EXERCISE
Retrieve each line that contains the word "more" from the entries below.

RECORDED DATA
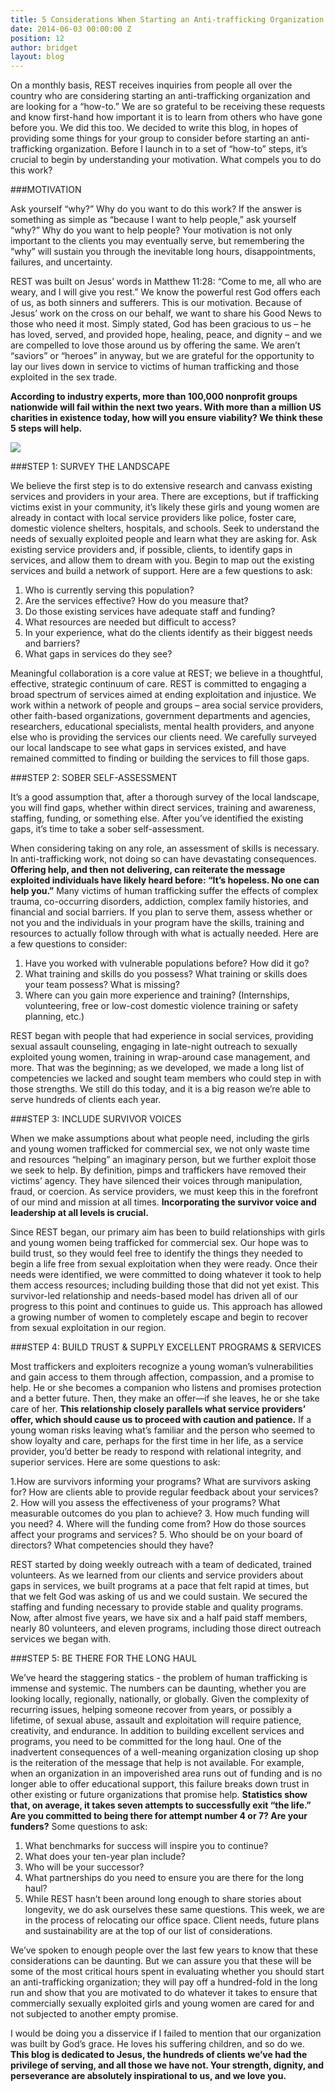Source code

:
 ```yaml
---
title: 5 Considerations When Starting an Anti-trafficking Organization
date: 2014-06-03 00:00:00 Z
position: 12
author: bridget
layout: blog
---
```


On a monthly basis, REST receives inquiries from people all over the country who are considering starting an anti-trafficking organization and are looking for a “how-to.” We are so grateful to be receiving these requests and know first-hand how important it is to learn from others who have gone before you. We did this too. We decided to write this blog, in hopes of providing some things for your group to consider before starting an anti-trafficking organization.
Before I launch in to a set of “how-to” steps, it’s crucial to begin by understanding your motivation. What compels you to do this work?

###MOTIVATION

Ask yourself “why?” Why do you want to do this work? If the answer is something as simple as “because I want to help people,” ask yourself “why?” Why do you want to help people? Your motivation is not only important to the clients you may eventually serve, but remembering the “why” will sustain you through the inevitable long hours, disappointments, failures, and uncertainty.

REST was built on Jesus’ words in Matthew 11:28: “Come to me, all who are weary, and I will give you rest.” We know the powerful rest God offers each of us, as both sinners and sufferers. This is our motivation. Because of Jesus’ work on the cross on our behalf, we want to share his Good News to those who need it most. Simply stated, God has been gracious to us – he has loved, served, and provided hope, healing, peace, and dignity – and we are compelled to love those around us by offering the same. We aren’t “saviors” or “heroes” in anyway, but we are grateful for the opportunity to lay our lives down in service to victims of human trafficking and those exploited in the sex trade.

<b>According to industry experts, more than 100,000 nonprofit groups nationwide will fail within the next two years. With more than a million US charities in existence today, how will you ensure viability? We think these 5 steps will help.</b>

![](http://stopbuyinggirls.com/uploads/5-THINGS-PICTURE.jpg)

###STEP 1: SURVEY THE LANDSCAPE

We believe the first step is to do extensive research and canvass existing services and providers in your area. There are exceptions, but if trafficking victims exist in your community, it’s likely these girls and young women are already in contact with local service providers like police, foster care, domestic violence shelters, hospitals, and schools. Seek to understand the needs of sexually exploited people and learn what they are asking for. Ask existing service providers and, if possible, clients, to identify gaps in services, and allow them to dream with you. Begin to map out the existing services and build a network of support. Here are a few questions to ask:

1. Who is currently serving this population?
2. Are the services effective? How do you measure that?
3. Do those existing services have adequate staff and funding?
4. What resources are needed but difficult to access?
5. In your experience, what do the clients identify as their biggest needs and barriers?
6. What gaps in services do they see?

Meaningful collaboration is a core value at REST; we believe in a thoughtful, effective, strategic continuum of care. REST is committed to engaging a broad spectrum of services aimed at ending exploitation and injustice. We work within a network of people and groups – area social service providers, other faith-based organizations, government departments and agencies, researchers, educational specialists, mental health providers, and anyone else who is providing the services our clients need. We carefully surveyed our local landscape to see what gaps in services existed, and have remained committed to finding or building the services to fill those gaps.

###STEP 2: SOBER SELF-ASSESSMENT

It’s a good assumption that, after a thorough survey of the local landscape, you will find gaps, whether within direct services, training and awareness, staffing, funding, or something else. After you’ve identified the existing gaps, it’s time to take a sober self-assessment.

When considering taking on any role, an assessment of skills is necessary. In anti-trafficking work, not doing so can have devastating consequences. <b>Offering help, and then not delivering, can reiterate the message exploited individuals have likely heard before: “It’s hopeless. No one can help you.”</b> Many victims of human trafficking suffer the effects of complex trauma, co-occurring disorders, addiction, complex family histories, and financial and social barriers. If you plan to serve them, assess whether or not you and the individuals in your program have the skills, training and resources to actually follow through with what is actually needed. Here are a few questions to consider:

1. Have you worked with vulnerable populations before? How did it go?
2. What training and skills do you possess? What training or skills does your team possess? What is missing?
3. Where can you gain more experience and training? (Internships, volunteering, free or low-cost domestic violence training or safety planning, etc.)

REST began with people that had experience in social services, providing sexual assault counseling, engaging in late-night outreach to sexually exploited young women, training in wrap-around case management, and more. That was the beginning; as we developed, we made a long list of competencies we lacked and sought team members who could step in with those strengths. We still do this today, and it is a big reason we’re able to serve hundreds of clients each year.

###STEP 3: INCLUDE SURVIVOR VOICES

When we make assumptions about what people need, including the girls and young women trafficked for commercial sex, we not only waste time and resources “helping” an imaginary person, but we further exploit those we seek to help. By definition, pimps and traffickers have removed their victims’ agency. They have silenced their voices through manipulation, fraud, or coercion. As service providers, we must keep this in the forefront of our mind and mission at all times. <b>Incorporating the survivor voice and leadership at all levels is crucial.</b>

Since REST began, our primary aim has been to build relationships with girls and young women being trafficked for commercial sex. Our hope was to build trust, so they would feel free to identify the things they needed to begin a life free from sexual exploitation when they were ready. Once their needs were identified, we were committed to doing whatever it took to help them access resources; including building those that did not yet exist. This survivor-led relationship and needs-based model has driven all of our progress to this point and continues to guide us. This approach has allowed a growing number of women to completely escape and begin to recover from sexual exploitation in our region.

###STEP 4: BUILD TRUST & SUPPLY EXCELLENT PROGRAMS & SERVICES

Most traffickers and exploiters recognize a young woman’s vulnerabilities and gain access to them through affection, compassion, and a promise to help. He or she becomes a companion who listens and promises protection and a better future. Then, they make an offer—if she leaves, he or she take care of her. <b>This relationship closely parallels what service providers’ offer, which should cause us to proceed with caution and patience.</b> If a young woman risks leaving what’s familiar and the person who seemed to show loyalty and care, perhaps for the first time in her life, as a service provider, you’d better be ready to respond with relational integrity, and superior services. Here are some questions to ask:

1.How are survivors informing your programs? What are survivors asking for? How are clients able to provide regular feedback about your services?
2. How will you assess the effectiveness of your programs? What measurable outcomes do you plan to achieve?
3. How much funding will you need?
4. Where will the funding come from? How do those sources affect your programs and services?
5. Who should be on your board of directors? What competencies should they have?

REST started by doing weekly outreach with a team of dedicated, trained volunteers. As we learned from our clients and service providers about gaps in services, we built programs at a pace that felt rapid at times, but that we felt God was asking of us and we could sustain. We secured the staffing and funding necessary to provide stable and quality programs. Now, after almost five years, we have six and a half paid staff members, nearly 80 volunteers, and eleven programs, including those direct outreach services we began with.

###STEP 5: BE THERE FOR THE LONG HAUL

We’ve heard the staggering statics - the problem of human trafficking is immense and systemic. The numbers can be daunting, whether you are looking locally, regionally, nationally, or globally. Given the complexity of recurring issues, helping someone recover from years, or possibly a lifetime, of sexual abuse, assault and exploitation will require patience, creativity, and endurance. In addition to building excellent services and programs, you need to be committed for the long haul. One of the inadvertent consequences of a well-meaning organization closing up shop is the reiteration of the message that help is not available. For example, when an organization in an impoverished area runs out of funding and is no longer able to offer educational support, this failure breaks down trust in other existing or future organizations that promise help. <b>Statistics show that, on average, it takes seven attempts to successfully exit “the life.” Are you committed to being there for attempt number 4 or 7? Are your funders?</b> Some questions to ask:

1. What benchmarks for success will inspire you to continue?
2. What does your ten-year plan include?
3. Who will be your successor?
4. What partnerships do you need to ensure you are there for the long haul?
5. While REST hasn’t been around long enough to share stories about longevity, we do ask ourselves these same questions. This week, we are in the process of relocating our office space. Client needs, future plans and sustainability are at the top of our list of considerations.

We’ve spoken to enough people over the last few years to know that these considerations can be daunting. But we can assure you that these will be some of the most critical hours spent in evaluating whether you should start an anti-trafficking organization; they will pay off a hundred-fold in the long run and show that you are motivated to do whatever it takes to ensure that commercially sexually exploited girls and young women are cared for and not subjected to another empty promise.

I would be doing you a disservice if I failed to mention that our organization was built by God’s grace. He loves his suffering children, and so do we. <b>This blog is dedicated to Jesus, the hundreds of clients we’ve had the privilege of serving, and all those we have not. Your strength, dignity, and perseverance are absolutely inspirational to us, and we love you.</b>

ANSWER SPACE
<b>According to industry experts, more than 100,000 nonprofit groups nationwide will fail within the next two years. With more than a million US charities in existence today, how will you ensure viability? We think these 5 steps will help.</b>
3. Where can you gain more experience and training? (Internships, volunteering, free or low-cost domestic violence training or safety planning, etc.)
REST began with people that had experience in social services, providing sexual assault counseling, engaging in late-night outreach to sexually exploited young women, training in wrap-around case management, and more. That was the beginning; as we developed, we made a long list of competencies we lacked and sought team members who could step in with those strengths. We still do this today, and it is a big reason we’re able to serve hundreds of clients each year.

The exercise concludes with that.